Spark RDD checkpoint on S3 exits with exception intermittently

Contents

1 Issue
2 Environment
3 Resolution
4 Root Cause

Issue

- Run a spark job and save RDD checkpoint to S3.
- Spark job failed intermittently with below error:

org.apache.spark.SparkException: Checkpoint RDD has a different number of partitions from original RDD. Original RDD [ID: xxx, num of partitions: 6]; Checkpoint RDD [ID: xxx, num of partitions: 5].

Environment

- AWS EMR Spark
- AWS S3

Resolution

- Save RDD checkpoint to consistent storage like HDFS.
- Or, enable EMRFS Consistent View during creation of EMR.

Root Cause

- Normally, we could save RDD checkpoint to a persistent storage, like below [2]:

import glob
import os
from urllib.parse import urlparse

sc.setCheckpointDir("/tmp/checkpoints/")
ch_dir = os.path.join(urlparse(sc._jsc.getCheckpointDir().orElse("")).path, "*")

rdd = sc.range(1000, 10)
plus_one = rdd.map(lambda x: x + 1)
plus_one.cache()
plus_one.checkpoint() # No checkpoint dir here yet

[os.path.split(x)[-1] for x in glob.glob(ch_dir)]
## []
plus_one.isCheckpointed()
## False

# After count is executed you'll see rdd specific checkpoint dir
plus_one.count()
[os.path.split(x)[-1] for x in glob.glob(ch_dir)]
## ['rdd-1']
plus_one.isCheckpointed()
## True

- When saving an RDD checkpoint, Spark will save the partitions to files like part-xxxx in the checkpoint directory. Right after the files are saved, Spark will read back the RDD checkpoint file to return a new RDD object.

/**
* Write RDD to checkpoint files and return a ReliableCheckpointRDD representing the RDD.
*/
def writeRDDToCheckpointDirectory[T: ClassTag](
originalRDD: RDD[T],
checkpointDir: String,
blockSize: Int = -1): ReliableCheckpointRDD[T] = {
val checkpointStartTimeNs = System.nanoTime()

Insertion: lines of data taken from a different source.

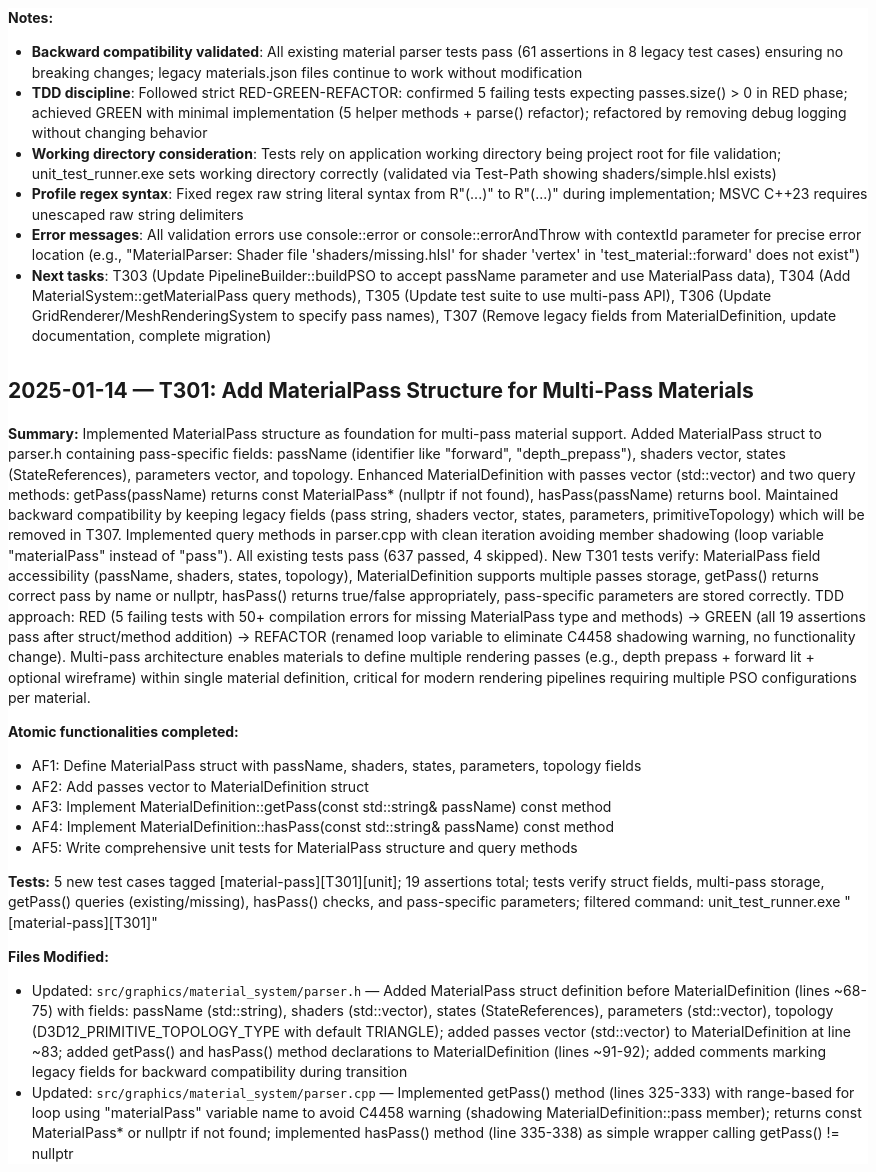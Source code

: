 **Notes:**
- **Backward compatibility validated**: All existing material parser tests pass (61 assertions in 8 legacy test cases) ensuring no breaking changes; legacy materials.json files continue to work without modification
- **TDD discipline**: Followed strict RED-GREEN-REFACTOR: confirmed 5 failing tests expecting passes.size() > 0 in RED phase; achieved GREEN with minimal implementation (5 helper methods + parse() refactor); refactored by removing debug logging without changing behavior
- **Working directory consideration**: Tests rely on application working directory being project root for file validation; unit_test_runner.exe sets working directory correctly (validated via Test-Path showing shaders/simple.hlsl exists)
- **Profile regex syntax**: Fixed regex raw string literal syntax from R\"(...)\" to R"(...)" during implementation; MSVC C++23 requires unescaped raw string delimiters
- **Error messages**: All validation errors use console::error or console::errorAndThrow with contextId parameter for precise error location (e.g., "MaterialParser: Shader file 'shaders/missing.hlsl' for shader 'vertex' in 'test_material::forward' does not exist")
- **Next tasks**: T303 (Update PipelineBuilder::buildPSO to accept passName parameter and use MaterialPass data), T304 (Add MaterialSystem::getMaterialPass query methods), T305 (Update test suite to use multi-pass API), T306 (Update GridRenderer/MeshRenderingSystem to specify pass names), T307 (Remove legacy fields from MaterialDefinition, update documentation, complete migration)

## 2025-01-14 — T301: Add MaterialPass Structure for Multi-Pass Materials
**Summary:** Implemented MaterialPass structure as foundation for multi-pass material support. Added MaterialPass struct to parser.h containing pass-specific fields: passName (identifier like "forward", "depth_prepass"), shaders vector, states (StateReferences), parameters vector, and topology. Enhanced MaterialDefinition with passes vector (std::vector<MaterialPass>) and two query methods: getPass(passName) returns const MaterialPass* (nullptr if not found), hasPass(passName) returns bool. Maintained backward compatibility by keeping legacy fields (pass string, shaders vector, states, parameters, primitiveTopology) which will be removed in T307. Implemented query methods in parser.cpp with clean iteration avoiding member shadowing (loop variable "materialPass" instead of "pass"). All existing tests pass (637 passed, 4 skipped). New T301 tests verify: MaterialPass field accessibility (passName, shaders, states, topology), MaterialDefinition supports multiple passes storage, getPass() returns correct pass by name or nullptr, hasPass() returns true/false appropriately, pass-specific parameters are stored correctly. TDD approach: RED (5 failing tests with 50+ compilation errors for missing MaterialPass type and methods) → GREEN (all 19 assertions pass after struct/method addition) → REFACTOR (renamed loop variable to eliminate C4458 shadowing warning, no functionality change). Multi-pass architecture enables materials to define multiple rendering passes (e.g., depth prepass + forward lit + optional wireframe) within single material definition, critical for modern rendering pipelines requiring multiple PSO configurations per material.

**Atomic functionalities completed:**
- AF1: Define MaterialPass struct with passName, shaders, states, parameters, topology fields
- AF2: Add passes vector to MaterialDefinition struct  
- AF3: Implement MaterialDefinition::getPass(const std::string& passName) const method
- AF4: Implement MaterialDefinition::hasPass(const std::string& passName) const method
- AF5: Write comprehensive unit tests for MaterialPass structure and query methods

**Tests:** 5 new test cases tagged [material-pass][T301][unit]; 19 assertions total; tests verify struct fields, multi-pass storage, getPass() queries (existing/missing), hasPass() checks, and pass-specific parameters; filtered command: unit_test_runner.exe "[material-pass][T301]"

**Files Modified:**
- Updated: `src/graphics/material_system/parser.h` — Added MaterialPass struct definition before MaterialDefinition (lines ~68-75) with fields: passName (std::string), shaders (std::vector<ShaderReference>), states (StateReferences), parameters (std::vector<Parameter>), topology (D3D12_PRIMITIVE_TOPOLOGY_TYPE with default TRIANGLE); added passes vector (std::vector<MaterialPass>) to MaterialDefinition at line ~83; added getPass() and hasPass() method declarations to MaterialDefinition (lines ~91-92); added comments marking legacy fields for backward compatibility during transition
- Updated: `src/graphics/material_system/parser.cpp` — Implemented getPass() method (lines 325-333) with range-based for loop using "materialPass" variable name to avoid C4458 warning (shadowing MaterialDefinition::pass member); returns const MaterialPass* or nullptr if not found; implemented hasPass() method (line 335-338) as simple wrapper calling getPass() != nullptr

val sc = originalRDD.sparkContext

// Create the output path for the checkpoint
val checkpointDirPath = new Path(checkpointDir)
val fs = checkpointDirPath.getFileSystem(sc.hadoopConfiguration)
if (!fs.mkdirs(checkpointDirPath)) {
throw new SparkException(s"Failed to create checkpoint path $checkpointDirPath")
}

// Save to file, and reload it as an RDD
val broadcastedConf = sc.broadcast(
new SerializableConfiguration(sc.hadoopConfiguration))
// TODO: This is expensive because it computes the RDD again unnecessarily (SPARK-8582)
sc.runJob(originalRDD,
writePartitionToCheckpointFile[T](checkpointDirPath.toString, broadcastedConf) _) //<<<----- Writing checkpoint file

if (originalRDD.partitioner.nonEmpty) {
writePartitionerToCheckpointDir(sc, originalRDD.partitioner.get, checkpointDirPath)
}

val checkpointDurationMs =
TimeUnit.NANOSECONDS.toMillis(System.nanoTime() - checkpointStartTimeNs)
logInfo(s"Checkpointing took $checkpointDurationMs ms.")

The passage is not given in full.